На следующий день факсимильная карта погоды была всё же получена. Качество не ахти какое, но главное понять было можно — «Персей-3» оказался на пути очень мощного урагана. Это было очень опасно. Одним из решений избежать столкновения с ним, было укрыться в ближайшем порту. Таким портом в 12 часах пути был португальский порт Понта-Делгада на самом крупном острове Сан-Мигель в Азорском архипелаге. Началась усиленная переписка капитана с Мурманском. Как чуть позже морякам стало известно от комиссара (первый помощник капитана — в советское время на всех судах МРХ и ММФ существовал такой институт политических заместителей капитанов) на Азорских островах, буквально неделю назад португальские власти пресекли попытку государственного переворота, спровоцированную правой террористической сепаратисткой организацией ФОА (Фронт освобождения Азорских островов), выступавшей за отделение Азор от метрополии. В Понта-Делгада было введено военное положение. Переписка велась очень долго, заход судна согласовывался с Москвой. Москва, в свою очередь через МИД Португалии решала эту проблему. А судно, между тем, полным ходом спешило в убежище. Капитан проложил курс в Понта-Делгада. Кроме как укрыться в порту, другого решения не было. Ураган приближался стремительно. Это уже ощущалось во всём. Безветрие сменилось шквалами штормового ветра, порывы которого усиливались с каждым часом.
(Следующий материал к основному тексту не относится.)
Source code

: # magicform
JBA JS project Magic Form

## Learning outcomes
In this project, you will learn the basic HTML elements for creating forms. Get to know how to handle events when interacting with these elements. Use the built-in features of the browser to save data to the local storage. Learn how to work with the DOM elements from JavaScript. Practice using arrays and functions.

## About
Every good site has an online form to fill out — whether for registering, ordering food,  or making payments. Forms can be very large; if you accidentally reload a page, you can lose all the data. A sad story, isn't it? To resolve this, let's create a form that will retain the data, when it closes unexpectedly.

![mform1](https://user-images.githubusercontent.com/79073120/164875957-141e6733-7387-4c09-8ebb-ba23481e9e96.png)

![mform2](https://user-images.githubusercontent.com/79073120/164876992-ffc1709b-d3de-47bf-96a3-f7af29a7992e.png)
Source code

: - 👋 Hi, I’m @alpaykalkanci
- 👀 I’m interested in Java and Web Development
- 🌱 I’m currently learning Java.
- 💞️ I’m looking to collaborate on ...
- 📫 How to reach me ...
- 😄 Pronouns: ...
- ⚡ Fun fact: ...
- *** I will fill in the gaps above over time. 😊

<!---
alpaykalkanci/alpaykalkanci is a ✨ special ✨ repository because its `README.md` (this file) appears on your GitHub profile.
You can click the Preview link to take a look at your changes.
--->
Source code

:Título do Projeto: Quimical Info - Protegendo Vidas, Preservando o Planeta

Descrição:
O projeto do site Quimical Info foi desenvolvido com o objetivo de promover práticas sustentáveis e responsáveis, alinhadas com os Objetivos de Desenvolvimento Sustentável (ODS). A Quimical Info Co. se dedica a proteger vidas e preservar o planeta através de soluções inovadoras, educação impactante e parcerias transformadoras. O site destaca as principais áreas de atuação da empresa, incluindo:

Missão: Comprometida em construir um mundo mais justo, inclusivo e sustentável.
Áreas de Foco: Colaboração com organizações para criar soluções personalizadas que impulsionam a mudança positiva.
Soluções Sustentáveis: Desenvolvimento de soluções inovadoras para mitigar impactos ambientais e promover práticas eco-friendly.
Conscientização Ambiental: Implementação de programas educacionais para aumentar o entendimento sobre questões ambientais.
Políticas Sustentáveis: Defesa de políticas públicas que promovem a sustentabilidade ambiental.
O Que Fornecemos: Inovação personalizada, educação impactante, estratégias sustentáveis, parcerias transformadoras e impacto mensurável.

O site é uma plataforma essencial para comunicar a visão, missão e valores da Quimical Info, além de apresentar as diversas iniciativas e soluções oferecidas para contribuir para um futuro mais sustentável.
Волны стали закручиваться «белыми барашками» и заметно выросли в размерах. Из-за всех этих факторов ход траулера упал на 2 узла. Но, по расчётам штурманов, «Персей» всё ещё успевал к укрытию. Чуть-чуть, но он опережал приближающийся ураган. Всё возможное было сделано. Капитан Сенатор (фамилия такая) вовремя среагировал и принял правильное решение. Теперь оставалось только положиться на господа бога и молиться. Палубная команда во главе с боцманом заканчивала крепление всего, что возможно на верхней палубе, «по-штормовому». А ответа из Мурманска на разрешение захода всё не было. Берег молчал. Капитан на мостике курил одну сигарету за другой, он нервничал, но был полон решимости всё же зайти в порт, несмотря на разрешение властей. Просто другого выхода у него не было. Надо было спасать людей и судно.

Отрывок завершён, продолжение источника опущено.